We note first that division by zero is not allowed and that for this reason \(8x-2\) may not be equal to zero and that therefore \(x={{1}\over{4}}\) is not a solution.

We now distinguish two cases, namely \(8x-2>0\) and \(8x-2<0\).
In both cases we multiply the inequality on both sides by \(8x-2\) because we then get a linear inequality, for which we know there is a solution method.

Suppose \(8x-2>0\), i.e. \(x> {{1}\over{4}}\).
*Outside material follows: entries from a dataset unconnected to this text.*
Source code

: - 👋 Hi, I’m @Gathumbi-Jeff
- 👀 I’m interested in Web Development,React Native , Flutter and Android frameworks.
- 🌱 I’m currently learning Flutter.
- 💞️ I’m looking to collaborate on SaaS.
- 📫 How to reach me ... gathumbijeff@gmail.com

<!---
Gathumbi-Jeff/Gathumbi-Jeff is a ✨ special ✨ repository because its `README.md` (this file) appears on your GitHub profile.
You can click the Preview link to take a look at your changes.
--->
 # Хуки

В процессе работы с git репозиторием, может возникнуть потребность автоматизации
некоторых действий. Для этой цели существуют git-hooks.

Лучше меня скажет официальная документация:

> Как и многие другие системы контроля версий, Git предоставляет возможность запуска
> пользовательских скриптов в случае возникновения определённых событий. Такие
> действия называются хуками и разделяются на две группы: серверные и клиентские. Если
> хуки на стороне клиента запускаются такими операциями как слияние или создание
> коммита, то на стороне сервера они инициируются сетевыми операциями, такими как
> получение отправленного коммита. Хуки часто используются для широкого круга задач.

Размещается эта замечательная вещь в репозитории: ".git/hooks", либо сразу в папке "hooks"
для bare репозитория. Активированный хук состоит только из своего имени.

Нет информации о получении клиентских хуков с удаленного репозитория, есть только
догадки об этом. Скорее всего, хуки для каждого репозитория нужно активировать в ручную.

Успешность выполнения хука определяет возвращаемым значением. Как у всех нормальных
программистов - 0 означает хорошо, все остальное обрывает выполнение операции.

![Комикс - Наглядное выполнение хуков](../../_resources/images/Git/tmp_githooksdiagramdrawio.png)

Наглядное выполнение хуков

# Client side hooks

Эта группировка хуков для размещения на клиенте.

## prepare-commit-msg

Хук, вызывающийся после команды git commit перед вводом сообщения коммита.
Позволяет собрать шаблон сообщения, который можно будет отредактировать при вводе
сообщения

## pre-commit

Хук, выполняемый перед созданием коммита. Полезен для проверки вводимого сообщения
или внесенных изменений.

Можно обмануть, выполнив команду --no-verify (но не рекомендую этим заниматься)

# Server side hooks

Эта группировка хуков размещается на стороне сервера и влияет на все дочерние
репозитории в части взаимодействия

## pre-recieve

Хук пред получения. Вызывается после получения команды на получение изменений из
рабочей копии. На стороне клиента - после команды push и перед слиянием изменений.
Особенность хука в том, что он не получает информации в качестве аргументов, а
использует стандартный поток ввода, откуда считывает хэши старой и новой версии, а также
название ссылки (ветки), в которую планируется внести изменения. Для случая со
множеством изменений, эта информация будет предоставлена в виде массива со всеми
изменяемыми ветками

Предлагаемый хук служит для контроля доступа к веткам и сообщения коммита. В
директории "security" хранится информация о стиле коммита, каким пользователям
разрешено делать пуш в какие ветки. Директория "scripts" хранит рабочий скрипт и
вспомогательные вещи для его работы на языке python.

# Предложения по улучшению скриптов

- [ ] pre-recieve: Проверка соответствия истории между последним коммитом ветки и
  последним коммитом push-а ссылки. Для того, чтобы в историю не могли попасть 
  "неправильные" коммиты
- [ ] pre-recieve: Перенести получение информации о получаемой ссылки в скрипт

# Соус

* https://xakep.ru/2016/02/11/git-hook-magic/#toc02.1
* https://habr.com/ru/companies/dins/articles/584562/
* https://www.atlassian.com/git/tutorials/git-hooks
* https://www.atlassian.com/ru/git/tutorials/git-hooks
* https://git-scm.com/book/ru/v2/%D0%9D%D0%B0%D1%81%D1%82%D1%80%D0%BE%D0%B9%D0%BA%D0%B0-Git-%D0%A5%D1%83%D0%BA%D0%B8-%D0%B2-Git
Then we get \(6<-5(8x-2)\).
When we move everything with \(x\) to the left and all constant terms to the right, we get \(40x<4\).
Then, dvision by the coefficient of \(x\)gives \(x < {{1}\over{10}}\).
So we have the following system of inequalities: \(x> {{1}\over{4}}\,\wedge\; x < {{1}\over{10}}\)
and this simplifies to \(\text{an empty solution set}\).

Suppose \(8x-2<0\), i.e. \(x< {{1}\over{4}}\). Then we get \(6>-5(8x-2)\).
When we move everything with \(x\) to the left and all constant terms to the right, we get \(40x>4\).
Then, division by the coefficient of \(x\) gives \(x > {{1}\over{10}}\).
So we have the following system of inequalities: \(x< {{1}\over{4}}\,\wedge\; x > {{1}\over{10}}\)
and this simplifies to \({{1}\over{10}}\lt x\lt {{1}\over{4}}\).

The solution of the original inequality is \({{1}\over{10}}\lt x\lt {{1}\over{4}}\).